Many business owners find that despite delivering excellent products or services and having satisfied clients their business still feels like a rollercoaster. By focusing a bit of attention on ensuring your existing clients keep coming back you can help iron out the peaks and troughs ensuring your sales become more stable and regular.
As I’ve mentioned in previous posts it’s around 6 times more cost effective to sell to existing clients hence it surprises me that I speak to owners every week that don’t take the time to invite their customers back, instead they’re sitting back on the off-chance that they may return on their own.
Turn clients into ‘Raving Fans’
Raving Fans are those loyal clients who think you’re wonderful and can’t stop telling everyone about your business. They also send friends and family your way, meaning you not only benefit from their repeat business, but from their referrals too.
Start by making people who give you business for the second time ‘members’. This gives them a sense of belonging, makes them feel ‘special’ and moves them one rung up the loyalty ladder. Membership might mean a loyalty card system or being added to your newsletter mailing list to receive special offers.
The next step is taking people from being ‘members’ to ‘advocates’ by giving them continued great service. Being ‘advocates’ means they start selling you to others and bringing you referrals. ‘Advocates’ are one step away from being ‘raving fans’, who are like extensions of your sales team.
Getting people to be ‘raving fans’ requires delivering a ‘wow’ experience to them every time they interact with you, it’s about going far beyond what they expect from you.
Create enticing offers
To get people coming back, you need to put together great offers that they can’t resist however it is obviously important that their business is still profitable for you (though you may also need to be prepared to take a smaller profit in the short term to get your customers’ long-term loyalty).
Think about the types of offers you’ve seen that make you want to respond and remember what we’re talking about here is PERCEIVED value not necessarily ACTUAL value.

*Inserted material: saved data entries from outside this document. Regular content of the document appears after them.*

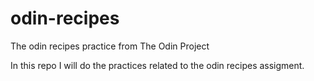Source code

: # odin-recipes
The odin recipes practice from The Odin Project

In this repo I will do the practices related to the odin recipes assigment.
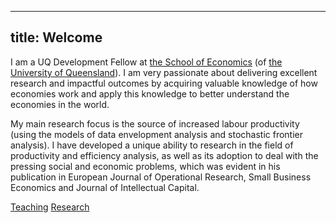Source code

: 
---
title: Welcome
---

I am a UQ Development Fellow at [the School of Economics](https://economics.uq.edu.au) (of [the University of Queensland](https://www.uq.edu.au/)). I am very passionate about delivering excellent research and impactful outcomes by acquiring valuable knowledge of how economies work and apply this knowledge to better understand the economies in the world.

My main research focus is the source of increased labour productivity (using the models of data envelopment analysis and stochastic frontier analysis). I have developed a unique ability to research in the field of productivity and efficiency analysis, as well as its adoption to deal with the pressing social and economic problems, which was evident in his publication in European Journal of Operational Research, Small Business Economics and Journal of Intellectual Capital.

[Teaching](docs/econ7310/test.html)
[Research](docs/econ7310/test.html)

Here are a few examples of good offers:
• For a health spa looking to grow its database: a free 15-minute head, neck and shoulder massage when you book a pedicure.
• For a printing company looking to grow customer loyalty: 20% off the cost of customers’ second order over a certain value.

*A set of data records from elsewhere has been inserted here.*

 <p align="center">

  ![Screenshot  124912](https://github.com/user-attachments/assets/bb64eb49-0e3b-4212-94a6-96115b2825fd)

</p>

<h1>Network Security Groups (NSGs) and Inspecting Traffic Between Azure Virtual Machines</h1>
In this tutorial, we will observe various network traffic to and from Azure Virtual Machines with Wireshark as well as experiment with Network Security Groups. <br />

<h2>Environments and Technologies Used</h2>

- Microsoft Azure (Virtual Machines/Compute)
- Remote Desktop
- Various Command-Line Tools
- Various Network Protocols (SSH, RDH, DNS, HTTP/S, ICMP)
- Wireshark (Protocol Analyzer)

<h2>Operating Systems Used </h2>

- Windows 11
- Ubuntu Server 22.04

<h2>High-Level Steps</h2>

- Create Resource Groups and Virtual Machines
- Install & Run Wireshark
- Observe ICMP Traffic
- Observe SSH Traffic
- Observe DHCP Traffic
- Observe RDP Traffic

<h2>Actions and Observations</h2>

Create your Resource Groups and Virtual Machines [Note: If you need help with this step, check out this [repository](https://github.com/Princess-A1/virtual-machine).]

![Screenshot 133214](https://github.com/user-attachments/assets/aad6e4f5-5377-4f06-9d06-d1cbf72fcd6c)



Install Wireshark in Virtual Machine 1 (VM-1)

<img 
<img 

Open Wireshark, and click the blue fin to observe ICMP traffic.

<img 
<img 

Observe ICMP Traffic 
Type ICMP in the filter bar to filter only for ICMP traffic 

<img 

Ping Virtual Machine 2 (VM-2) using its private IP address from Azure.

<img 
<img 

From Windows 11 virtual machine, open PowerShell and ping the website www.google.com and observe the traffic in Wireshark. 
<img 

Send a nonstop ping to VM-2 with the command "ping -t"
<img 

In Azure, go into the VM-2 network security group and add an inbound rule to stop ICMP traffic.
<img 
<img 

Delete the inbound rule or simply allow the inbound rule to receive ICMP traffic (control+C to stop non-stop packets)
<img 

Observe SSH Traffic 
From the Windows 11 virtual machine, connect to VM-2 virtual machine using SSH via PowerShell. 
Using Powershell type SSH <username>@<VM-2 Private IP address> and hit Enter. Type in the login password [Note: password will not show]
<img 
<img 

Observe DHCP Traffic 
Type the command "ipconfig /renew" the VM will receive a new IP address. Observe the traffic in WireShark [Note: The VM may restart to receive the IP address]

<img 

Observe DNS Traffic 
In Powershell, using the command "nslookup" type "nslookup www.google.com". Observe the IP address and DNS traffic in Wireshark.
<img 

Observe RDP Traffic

• For a website hosting company: 20% discount on website hosting costs for customers who pay six months’ hosting fees upfront.

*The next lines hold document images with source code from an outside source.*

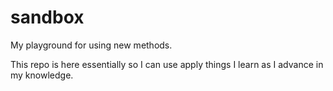 # sandbox
My playground for using new methods.

This repo is here essentially so I can use apply things I learn as I advance in my knowledge.
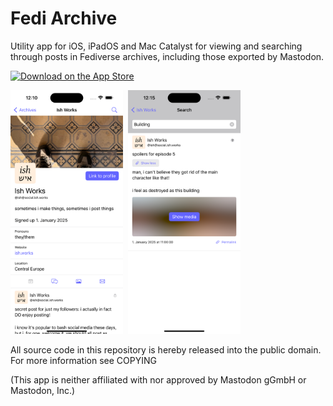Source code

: # Fedi Archive

Utility app for iOS, iPadOS and Mac Catalyst for viewing and searching through posts in Fediverse archives, including those exported by Mastodon.

[![Download on the App Store](https://developer.apple.com/assets/elements/badges/download-on-the-app-store.svg)](https://apps.apple.com/us/app/fedi-archive/id6740432925)

<div>
  <img src="screenshots/iphone/2 profile page.png" width="180" alt="A screenshot of Fedi Archive, showing the profile of @ish@ish.works">&nbsp;
  <img src="screenshots/iphone/4 search.png" width="180" alt="A screenshot of Fedi Archive, showing search results for posts containing the word &quot;Building&quot; (1 result, a post reading &quot;spoilers for episode 5 -- man, i can't believe they got rid of the main character like that! i feel as destroyed as this building&quot; with a blurred image and a button reading &quot;Show Media&quot; under it">&nbsp;
</div>

All source code in this repository is hereby released into the public domain. For more information see COPYING

(This app is neither affiliated with nor approved by Mastodon gGmbH or Mastodon, Inc.)

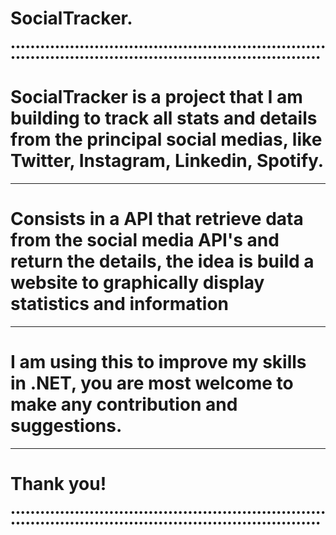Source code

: # SocialTracker.
•••••••••••••••••••••••••••••••••••••••••••••••••••••••••••••••••••••••••••••••••••••••••••••••••••••••••••••••••••••••••••••••                      
# SocialTracker is a project that I am building to track all stats and details from the principal social medias, like Twitter, Instagram, Linkedin, Spotify.
----------------------------------------------------------------------------------------------------------------------------------------------------------
# Consists in a API that retrieve data from the social media API's and return the details, the idea is build a website to graphically display statistics and information
----------------------------------------------------------------------------------------------------------------------------------------------------------
# I am using this to improve my skills in .NET, you are most welcome to make any contribution and suggestions.
----------------------------------------------------------------------------------------------------------------------------------------------------------
# Thank you!
•••••••••••••••••••••••••••••••••••••••••••••••••••••••••••••••••••••••••••••••••••••••••••••••••••••••••••••••••••••••••••••••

Strategies for repeat business
Another option to consider when encouraging repeat business is to host closed-door sales (i.e. sales that are not open to the general public, but only to members). Many retailers including The Body Shop for example do this very successfully, but the idea is applicable to other businesses too. If you run a café or restaurant, why not host a ‘members-only’ wine tasting event?
Also think about whether it makes sense to have a loyalty programme. This has proven to be successful for large organisations like the airlines, hotels and retailers for years but it can also work for small companies too and it may well work for you. Success relies on how strong your offer is, whether or not you’re providing satisfaction to clients continually, how convenient it is for customers to use and staff buy-in. By that I mean that the strategy will flop if you and all your staff don’t implement it and take it seriously. Make sure that customers are continually made aware of it, and that it comes into play during every sale.
Of course, to ensure you keep getting repeat business, you need to keep working at it, as always test, measure, adjust, and above all, keep taking action.